Update README.md

svtcli · web-flow · commit 05725e5b62db · 2024-05-24T16:37:23.000+02:00
diff --git a/README.md b/README.md
@@ -6,7 +6,7 @@ The SYCL open standard rewards such porting efforts with highly scalable results
 SYCL unlocks the capabilities of GPGPUs, accelerators and multicore or vector CPUs, as well as advanced compiler features and technologies (LLVM, JIT), while offering intuitive C++ APIs for work-sharing and scheduling, and for directly mapping simulation domains into execution space.
 The latter is especially convenient in numerical General Relativity (GR), a highly compute- and memory- intensive field where the properties of space and time are strictly coupled with the equations of motion.
 
-We present DPEcho, a SYCL+MPI porting of the General-Relativity-Magneto-Hydrodynamic (GR-MHD) OpenMP+MPI code Echo, used to model instabilities, turbulence, propagation of waves, stellar winds and magnetospheres, and astrophysical processes around Black Holes.
+DPEcho, a SYCL+MPI porting of the General-Relativity-Magneto-Hydrodynamic (GR-MHD) OpenMP+MPI code Echo, is used to model instabilities, turbulence, propagation of waves, stellar winds and magnetospheres, and astrophysical processes around Black Holes.
 It supports classic and relativistic MHD, both in Minkowski- or any coded GR metric.
 DPEcho uses exclusively SYCL structures for memory and data management, and the flow control revolves entirely around critical device-code blocks, for which the key physics kernels were re-designed: most data reside almost permanently on the device, maximizing computational times.

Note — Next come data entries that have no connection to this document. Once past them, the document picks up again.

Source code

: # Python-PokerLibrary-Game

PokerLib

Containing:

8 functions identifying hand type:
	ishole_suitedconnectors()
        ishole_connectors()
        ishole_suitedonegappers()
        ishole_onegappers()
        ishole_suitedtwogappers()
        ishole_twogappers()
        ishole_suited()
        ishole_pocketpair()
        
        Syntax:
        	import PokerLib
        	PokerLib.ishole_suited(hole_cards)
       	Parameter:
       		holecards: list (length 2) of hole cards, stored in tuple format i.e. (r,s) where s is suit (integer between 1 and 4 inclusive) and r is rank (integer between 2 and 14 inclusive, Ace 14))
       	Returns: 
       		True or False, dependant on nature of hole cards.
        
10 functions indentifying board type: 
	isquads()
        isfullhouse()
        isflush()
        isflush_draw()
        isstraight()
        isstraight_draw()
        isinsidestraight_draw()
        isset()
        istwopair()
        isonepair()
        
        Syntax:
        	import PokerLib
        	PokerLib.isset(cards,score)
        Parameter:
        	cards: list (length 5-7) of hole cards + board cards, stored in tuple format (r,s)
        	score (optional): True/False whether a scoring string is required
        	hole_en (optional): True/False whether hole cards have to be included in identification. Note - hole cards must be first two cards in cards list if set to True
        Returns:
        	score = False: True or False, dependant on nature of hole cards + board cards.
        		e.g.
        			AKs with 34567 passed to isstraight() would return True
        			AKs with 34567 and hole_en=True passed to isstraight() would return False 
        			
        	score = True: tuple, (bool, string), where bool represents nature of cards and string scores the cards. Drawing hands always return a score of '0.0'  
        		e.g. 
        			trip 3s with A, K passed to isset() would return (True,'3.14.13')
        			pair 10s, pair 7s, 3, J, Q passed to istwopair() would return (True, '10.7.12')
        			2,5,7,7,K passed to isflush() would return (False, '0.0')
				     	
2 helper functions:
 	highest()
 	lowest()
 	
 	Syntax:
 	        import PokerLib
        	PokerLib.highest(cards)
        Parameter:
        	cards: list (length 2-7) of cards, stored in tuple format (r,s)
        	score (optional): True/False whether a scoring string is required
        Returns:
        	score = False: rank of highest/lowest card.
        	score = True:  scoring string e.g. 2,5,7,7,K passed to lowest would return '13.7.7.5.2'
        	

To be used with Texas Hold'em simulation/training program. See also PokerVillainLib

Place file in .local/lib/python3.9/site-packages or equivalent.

 As a result, on the core physics elements ported so far, the measured performance gain is above 4x on HPC CPU hardware, and of order 7x on commercial GPUs.
@@ -16,56 +16,67 @@ As a result, on the core physics elements ported so far, the measured performanc
 ## Prerequisites
 
 It is possible to compile echo with SYCL 2020-compatible compilers.

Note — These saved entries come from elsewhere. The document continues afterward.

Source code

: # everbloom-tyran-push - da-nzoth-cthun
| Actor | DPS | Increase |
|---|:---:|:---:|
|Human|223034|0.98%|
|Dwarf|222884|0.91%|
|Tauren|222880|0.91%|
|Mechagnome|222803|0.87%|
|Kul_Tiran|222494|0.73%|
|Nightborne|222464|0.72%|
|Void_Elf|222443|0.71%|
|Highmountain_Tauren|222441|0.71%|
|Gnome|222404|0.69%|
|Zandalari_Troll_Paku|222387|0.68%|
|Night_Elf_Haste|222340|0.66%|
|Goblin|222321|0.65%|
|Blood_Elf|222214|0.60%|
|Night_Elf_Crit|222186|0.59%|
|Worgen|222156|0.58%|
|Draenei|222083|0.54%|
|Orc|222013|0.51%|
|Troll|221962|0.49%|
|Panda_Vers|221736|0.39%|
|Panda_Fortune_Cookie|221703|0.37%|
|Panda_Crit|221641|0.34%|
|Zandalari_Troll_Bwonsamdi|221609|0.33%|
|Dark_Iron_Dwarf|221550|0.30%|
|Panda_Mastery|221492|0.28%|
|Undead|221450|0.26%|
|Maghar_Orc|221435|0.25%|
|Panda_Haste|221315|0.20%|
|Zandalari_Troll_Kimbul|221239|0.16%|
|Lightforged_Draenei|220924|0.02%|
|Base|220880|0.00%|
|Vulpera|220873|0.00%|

-However, our main target so far was the **Intel oneAPI DPC++ Compiler**.
-Nevertheless, with minor tweaks to the the CMake file, it is possible to use other implementations that support SYCL 2020.
-So far, we successfully used:
+Some compilers may require minor tweaks to the the CMake file. Among the most popular ones we name:
 
-* **[Intel oneAPI toolkit](https://www.intel.com/content/www/us/en/developer/tools/oneapi/overview.html)** (version >= 2023.0) targeting Intel CPUs and Intel GPUs. Using the **[Codeplay Plugins](https://codeplay.com/solutions/oneapi/)**, NVIDIA and AMD GPUs can also be targeted.

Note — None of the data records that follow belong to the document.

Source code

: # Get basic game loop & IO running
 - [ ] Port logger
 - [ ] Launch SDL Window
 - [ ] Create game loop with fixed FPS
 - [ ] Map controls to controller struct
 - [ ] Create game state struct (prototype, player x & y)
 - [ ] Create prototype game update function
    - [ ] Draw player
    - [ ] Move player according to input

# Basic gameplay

+* **[Intel oneAPI toolkit](https://www.intel.com/content/www/us/en/developer/tools/oneapi/overview.html)** (version >= 2024.0) targeting Intel CPUs and Intel GPUs. Using the **[Codeplay Plugins](https://codeplay.com/solutions/oneapi/)**, NVIDIA and AMD GPUs can also be targeted.
 * **[Intel LLVM compiler](https://github.com/intel/llvm)** open Source project targeting Intel CPUs and NVIDIA and AMD GPUs.
-* **[OpenSYCL](https://github.com/OpenSYCL/OpenSYCL)* - a SYCL implementation for CPUs and GPUs (functionality untested in DPEcho)*
+* **[AdaptiveCpp](https://github.com/AdaptiveCpp/AdaptiveCpp)* - a SYCL implementation for CPUs and GPUs (as soon as SYCL2020 reduction kernels become available)*
 
 Depending on the chosen compiler, DPEcho is capable of running on a wide variety of CPUs and GPUs.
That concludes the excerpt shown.